3 verschieden Geschirre
K9 Geschirr ohne Y-Gurt
Trixi Geschirr
K9 Geschirr mit Y-Gurt
Dieses Geschirr ist viel zu klein:es schneidet unter den Achselhöhlen ein und sitzt an der Brust zu hoch

Brustgeschirr statt Halsband


1. Kehlkopf, Halsmuskulatur und die Halswirbelsäule werden geschont:
Durch das Tragen eines gut sitzenden Brustgeschirres wird der Druckpunkt auf den Brustkorb
verlegt.
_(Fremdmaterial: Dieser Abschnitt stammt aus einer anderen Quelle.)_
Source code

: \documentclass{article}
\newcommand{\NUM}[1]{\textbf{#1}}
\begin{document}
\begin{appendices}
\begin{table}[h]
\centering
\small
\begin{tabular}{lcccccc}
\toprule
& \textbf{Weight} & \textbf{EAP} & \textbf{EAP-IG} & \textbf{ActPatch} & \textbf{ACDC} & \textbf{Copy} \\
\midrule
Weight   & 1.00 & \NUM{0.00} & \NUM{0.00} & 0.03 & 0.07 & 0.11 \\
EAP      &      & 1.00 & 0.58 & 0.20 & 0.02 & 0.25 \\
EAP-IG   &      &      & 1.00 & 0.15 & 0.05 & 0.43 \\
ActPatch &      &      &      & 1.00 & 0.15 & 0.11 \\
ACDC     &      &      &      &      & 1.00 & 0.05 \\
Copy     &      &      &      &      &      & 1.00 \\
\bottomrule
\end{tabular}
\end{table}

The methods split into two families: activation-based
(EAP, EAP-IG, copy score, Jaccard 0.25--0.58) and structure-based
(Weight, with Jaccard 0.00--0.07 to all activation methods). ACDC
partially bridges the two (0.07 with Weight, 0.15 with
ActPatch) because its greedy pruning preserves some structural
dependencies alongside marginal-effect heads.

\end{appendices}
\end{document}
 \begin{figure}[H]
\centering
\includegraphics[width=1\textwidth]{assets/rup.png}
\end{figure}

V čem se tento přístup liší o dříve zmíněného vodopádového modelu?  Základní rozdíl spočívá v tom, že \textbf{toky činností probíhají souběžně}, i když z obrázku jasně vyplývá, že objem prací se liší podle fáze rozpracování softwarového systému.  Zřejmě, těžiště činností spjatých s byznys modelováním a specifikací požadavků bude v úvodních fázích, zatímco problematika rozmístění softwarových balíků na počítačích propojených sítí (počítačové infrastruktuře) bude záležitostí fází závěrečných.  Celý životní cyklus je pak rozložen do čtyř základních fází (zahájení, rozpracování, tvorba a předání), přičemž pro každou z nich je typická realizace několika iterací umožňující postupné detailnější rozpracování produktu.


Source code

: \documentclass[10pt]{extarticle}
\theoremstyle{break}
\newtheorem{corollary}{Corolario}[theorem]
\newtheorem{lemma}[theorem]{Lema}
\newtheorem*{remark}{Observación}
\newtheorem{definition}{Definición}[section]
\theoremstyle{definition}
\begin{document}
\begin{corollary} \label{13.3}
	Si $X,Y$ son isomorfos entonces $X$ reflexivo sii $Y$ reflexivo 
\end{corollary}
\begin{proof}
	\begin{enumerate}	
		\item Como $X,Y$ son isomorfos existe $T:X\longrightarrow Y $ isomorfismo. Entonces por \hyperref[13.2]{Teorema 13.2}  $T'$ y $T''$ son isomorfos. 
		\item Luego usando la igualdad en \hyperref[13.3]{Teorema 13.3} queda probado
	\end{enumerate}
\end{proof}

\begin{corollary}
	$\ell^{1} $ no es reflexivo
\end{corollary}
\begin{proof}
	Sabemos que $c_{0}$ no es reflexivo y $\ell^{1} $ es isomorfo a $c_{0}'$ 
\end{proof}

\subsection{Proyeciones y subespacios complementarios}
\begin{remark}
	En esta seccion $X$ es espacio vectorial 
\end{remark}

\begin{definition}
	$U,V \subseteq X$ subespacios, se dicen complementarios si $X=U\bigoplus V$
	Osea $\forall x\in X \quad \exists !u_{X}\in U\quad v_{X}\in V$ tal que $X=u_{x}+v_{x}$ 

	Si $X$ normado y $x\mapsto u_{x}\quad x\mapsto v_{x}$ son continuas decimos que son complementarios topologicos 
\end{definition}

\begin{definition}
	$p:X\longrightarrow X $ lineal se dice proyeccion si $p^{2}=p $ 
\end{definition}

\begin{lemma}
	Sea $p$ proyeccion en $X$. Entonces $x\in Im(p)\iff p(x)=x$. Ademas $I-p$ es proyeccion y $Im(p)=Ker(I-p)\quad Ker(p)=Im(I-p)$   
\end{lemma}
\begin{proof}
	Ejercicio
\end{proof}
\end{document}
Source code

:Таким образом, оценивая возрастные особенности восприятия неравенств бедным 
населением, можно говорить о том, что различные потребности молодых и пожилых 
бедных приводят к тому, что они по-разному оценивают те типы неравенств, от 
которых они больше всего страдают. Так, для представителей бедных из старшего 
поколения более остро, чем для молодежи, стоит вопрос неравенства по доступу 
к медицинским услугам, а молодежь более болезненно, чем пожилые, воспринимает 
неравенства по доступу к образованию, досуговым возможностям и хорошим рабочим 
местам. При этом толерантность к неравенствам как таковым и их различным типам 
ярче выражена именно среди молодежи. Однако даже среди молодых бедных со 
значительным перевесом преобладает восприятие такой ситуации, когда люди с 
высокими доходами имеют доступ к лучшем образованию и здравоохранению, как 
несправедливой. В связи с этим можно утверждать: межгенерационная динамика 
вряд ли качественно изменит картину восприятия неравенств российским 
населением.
Die komplette Halspartie des Hundes erfährt so keine Einwirkung.

Beim Tragen eines Halsbandes kommt es dagegen zu folgenden körperlichen Belastungen:
a) Zerrungen, Quetschungen, Stauchungen der HWS
durch Rucke an der Leine oder Reinspringens in die Leine
b) Quetschungen im Haut-und Muskelbereich
c) Muskelrisse in der Halsmuskulatur: bei längerem Tragen von
z.B. Stachelwürgern ist auf dem Röntgenbild ein heller Kreis um
die HWS zu sehen, der von alten Vernarbungen herrührt.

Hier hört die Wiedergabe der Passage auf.